因縁の対決は予想外の雰囲気に包まれて。<Number Web> photograph by Shinji Akagi

 いろんな国の勝った負けたの騒ぎをミュンヘンで眺めていたが、さすがにこの試合だけは現場に行ってみることにした。6月11日、バーゼルでのスイス対トルコである。

 開幕直前のコラムで、僕は次のように書き綴った。

 『グループリーグにおける開催国スイスとの一戦は、2年前のドイツ大会の予選プレイオフで乱闘が発生した因縁の対決であり、盛大な「場外乱闘」が見られそうだ』

 自信満々に書いてはみたが、はて、本当に「盛大な場外乱闘」は起こるのだろうか──。少々気になったので、チケットもないのに6時間も電車に揺られてバーゼルに向かったのである。

 昼前にたどり着いたバーゼルの駅舎は、果たして燃え盛る炎に包まれていませんでした。駅前のブティックや銀行のガラス窓は叩き割られていませんでした。サポーター同士が正面衝突して、流血沙汰が勃発しませんでした。要するに、なーんも起こらなんだ。スイスの赤、トルコの赤は交錯しても火花すら散らないのである。

 筆者を失望させる和気藹々とした空気が漂っていたのは、ひとつにはトルコファンの大半がヨーロッパに住み暮らす移民だったからである。

 本国トルコのサッカーファンといえば、思うがままに他人を殴り、モノを投げつけ、勢い余って2階席から落下するような情熱的な方々が少なくないが、こうした本格派は経済的な事情でスイスまでやって来るのは難しいとか。したがって、スタジアムを埋めたトルコファンの多くは、ドイツやスイス、オランダなどに住む移民たちであった。

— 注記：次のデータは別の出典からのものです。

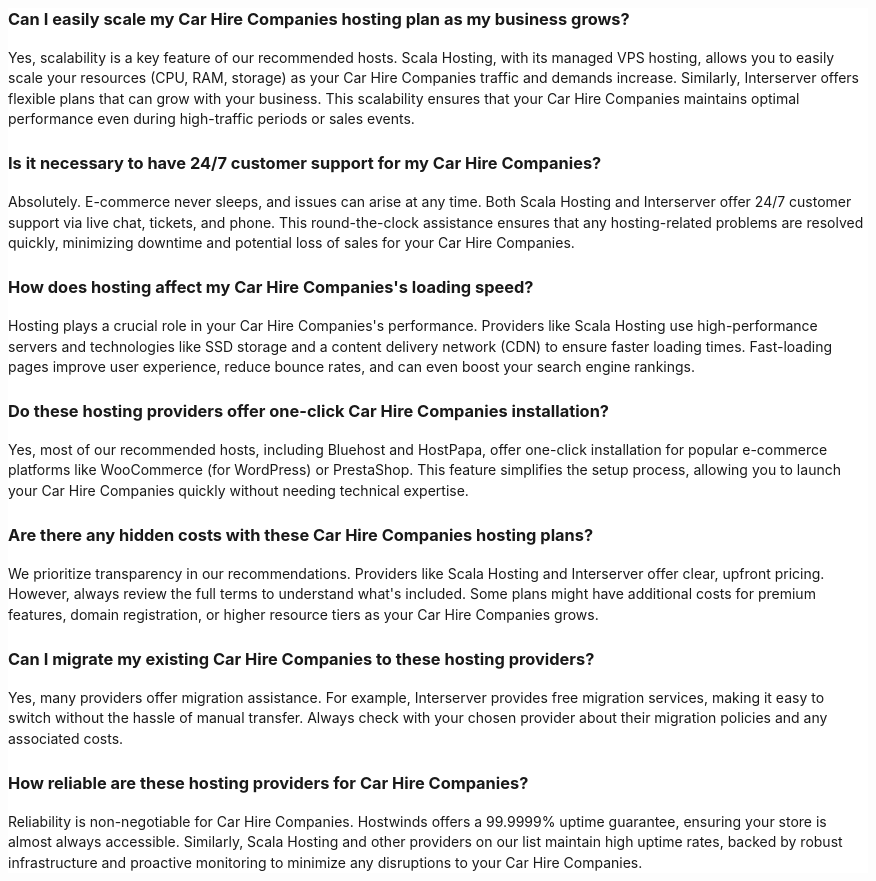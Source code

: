 ### Can I easily scale my Car Hire Companies hosting plan as my business grows? 
Yes, scalability is a key feature of our recommended hosts. Scala Hosting, with its managed VPS hosting, allows you to easily scale your resources (CPU, RAM, storage) as your Car Hire Companies traffic and demands increase. Similarly, Interserver offers flexible plans that can grow with your business. This scalability ensures that your Car Hire Companies maintains optimal performance even during high-traffic periods or sales events.

### Is it necessary to have 24/7 customer support for my Car Hire Companies? 
Absolutely. E-commerce never sleeps, and issues can arise at any time. Both Scala Hosting and Interserver offer 24/7 customer support via live chat, tickets, and phone. This round-the-clock assistance ensures that any hosting-related problems are resolved quickly, minimizing downtime and potential loss of sales for your Car Hire Companies.

### How does hosting affect my Car Hire Companies's loading speed? 
Hosting plays a crucial role in your Car Hire Companies's performance. Providers like Scala Hosting use high-performance servers and technologies like SSD storage and a content delivery network (CDN) to ensure faster loading times. Fast-loading pages improve user experience, reduce bounce rates, and can even boost your search engine rankings.

### Do these hosting providers offer one-click Car Hire Companies installation? 
Yes, most of our recommended hosts, including Bluehost and HostPapa, offer one-click installation for popular e-commerce platforms like WooCommerce (for WordPress) or PrestaShop. This feature simplifies the setup process, allowing you to launch your Car Hire Companies quickly without needing technical expertise.

### Are there any hidden costs with these Car Hire Companies hosting plans? 
We prioritize transparency in our recommendations. Providers like Scala Hosting and Interserver offer clear, upfront pricing. However, always review the full terms to understand what's included. Some plans might have additional costs for premium features, domain registration, or higher resource tiers as your Car Hire Companies grows.

### Can I migrate my existing Car Hire Companies to these hosting providers? 
Yes, many providers offer migration assistance. For example, Interserver provides free migration services, making it easy to switch without the hassle of manual transfer. Always check with your chosen provider about their migration policies and any associated costs.

### How reliable are these hosting providers for Car Hire Companies? 
Reliability is non-negotiable for Car Hire Companies. Hostwinds offers a 99.9999% uptime guarantee, ensuring your store is almost always accessible. Similarly, Scala Hosting and other providers on our list maintain high uptime rates, backed by robust infrastructure and proactive monitoring to minimize any disruptions to your Car Hire Companies.
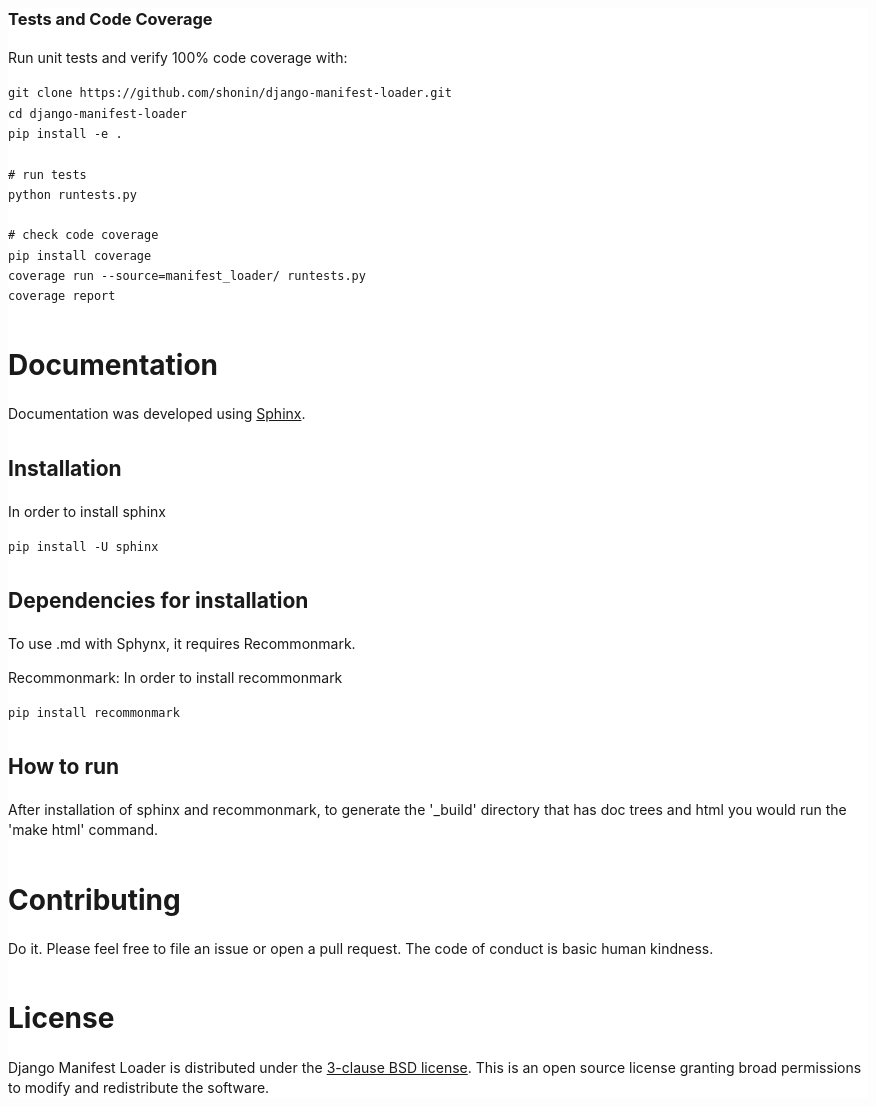 ### Tests and Code Coverage

Run unit tests and verify 100% code coverage with:

```
git clone https://github.com/shonin/django-manifest-loader.git
cd django-manifest-loader
pip install -e .

# run tests
python runtests.py

# check code coverage
pip install coverage
coverage run --source=manifest_loader/ runtests.py
coverage report
```

# Documentation

Documentation was developed using [Sphinx](https://www.sphinx-doc.org/en/master/usage/configuration.html).


## Installation
In order to install sphinx

```shell script
pip install -U sphinx 
```

## Dependencies for installation
To use .md with Sphynx, it requires Recommonmark. 

Recommonmark:
In order to install recommonmark

```shell script
pip install recommonmark
```
## How to run
After installation of sphinx and recommonmark, to generate the '_build' directory that has doc trees and html
you would run the 'make html' command.


# Contributing

Do it. Please feel free to file an issue or open a pull request. The code of conduct is basic human kindness.

# License 

Django Manifest Loader is distributed under the [3-clause BSD license](https://opensource.org/licenses/BSD-3-Clause). 
This is an open source license granting broad permissions to modify and redistribute the software.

 根っこはひとつでも、移民には前述した本格派のような破天荒さはない。

 「今日の目標は?」と尋ねると、「いや、引き分けでもいいですよ」などと軟弱なことを言うスイス在住のファンもいて、怒鳴りつけたくなった。だが、無理もない。本国にいるかのような破天荒な振る舞いをしていたら、新天地に順応できるはずがないではないか。かくして、世界中に散らばったトルコ移民たちは次第に薄味になっていき、今日、バーゼル駅前の平和なムードを作り上げるに至ったのである。

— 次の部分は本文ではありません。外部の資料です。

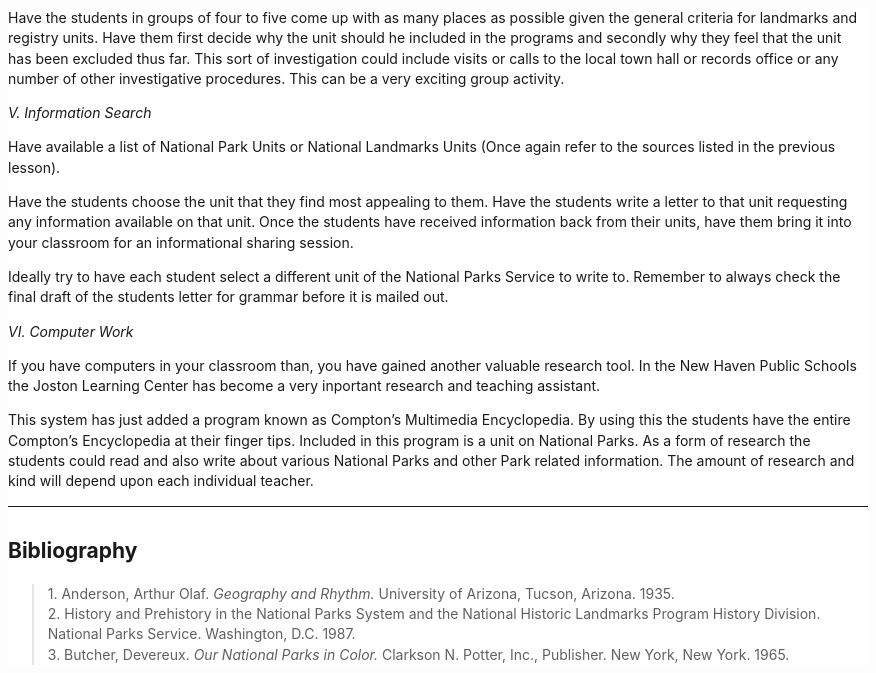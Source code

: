 Have the students in groups of four to five come up with as many places as possible given the general criteria for landmarks and registry units. Have them first decide why the unit should he included in the programs and secondly why they feel that the unit has been excluded thus far. This sort of investigation could include visits or calls to the local town hall or records office or any number of other investigative procedures. This can be a very exciting group activity.
</p>
<p>
<i>
V. Information Search
</i>
</p>
<p>
Have available a list of National Park Units or National Landmarks Units (Once again refer to the sources listed in the previous lesson).
</p>
<p>
Have the students choose the unit that they find most appealing to them. Have the students write a letter to that unit requesting any information available on that unit. Once the students have received information back from their units, have them bring it into your classroom for an informational sharing session.
</p>
<p>
Ideally try to have each student select a different unit of the National Parks Service to write to. Remember to always check the final draft of the students letter for grammar before it is mailed out.
</p>
<p>
<i>
VI. Computer Work
</i>
</p>
<p>
If you have computers in your classroom than, you have gained another valuable research tool. In the New Haven Public Schools the Joston Learning Center has become a very inportant research and teaching assistant.
</p>
<p>
This system has just added a program known as Compton’s Multimedia Encyclopedia. By using this the students have the entire Compton’s Encyclopedia at their finger tips. Included in this program is a unit on National Parks. As a form of research the students could read and also write about various National Parks and other Park related information. The amount of research and kind will depend upon each individual teacher.
</p>
<hr/>
<h2>
Bibliography
</h2>
<blockquote>
<dl>
<dt>
1. Anderson, Arthur Olaf.
<i>
Geography and Rhythm.
</i>
University of Arizona, Tucson, Arizona. 1935.
<dt>
2. History and Prehistory in the National Parks System and the National Historic Landmarks Program History Division. National Parks Service. Washington, D.C. 1987.
<dt>
3. Butcher, Devereux.
<i>
Our National Parks in Color.
</i>
Clarkson N. Potter, Inc., Publisher. New York, New York. 1965.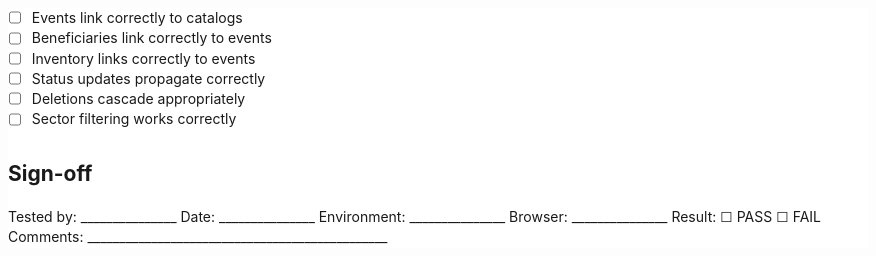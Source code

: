 - [ ] Events link correctly to catalogs
- [ ] Beneficiaries link correctly to events
- [ ] Inventory links correctly to events
- [ ] Status updates propagate correctly
- [ ] Deletions cascade appropriately
- [ ] Sector filtering works correctly

## Sign-off

Tested by: _______________
Date: _______________
Environment: _______________
Browser: _______________
Result: ☐ PASS ☐ FAIL
Comments: _______________________________________________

 こんなに退屈なら来るんじゃなかった……。正直、そう思いもしたが、ミュンヘンに帰ってきたいまは、行って正解だったと断言できる。というのも、ロスタイムのアルダのゴールでスイスに逆転勝ち。見事、スイスに借りを返したからだ。いやあ、あんないいもんを見られる(街中のトルコ人カフェで、ですが)とは思わなんだ。これだから、トルコから目が離せないのである。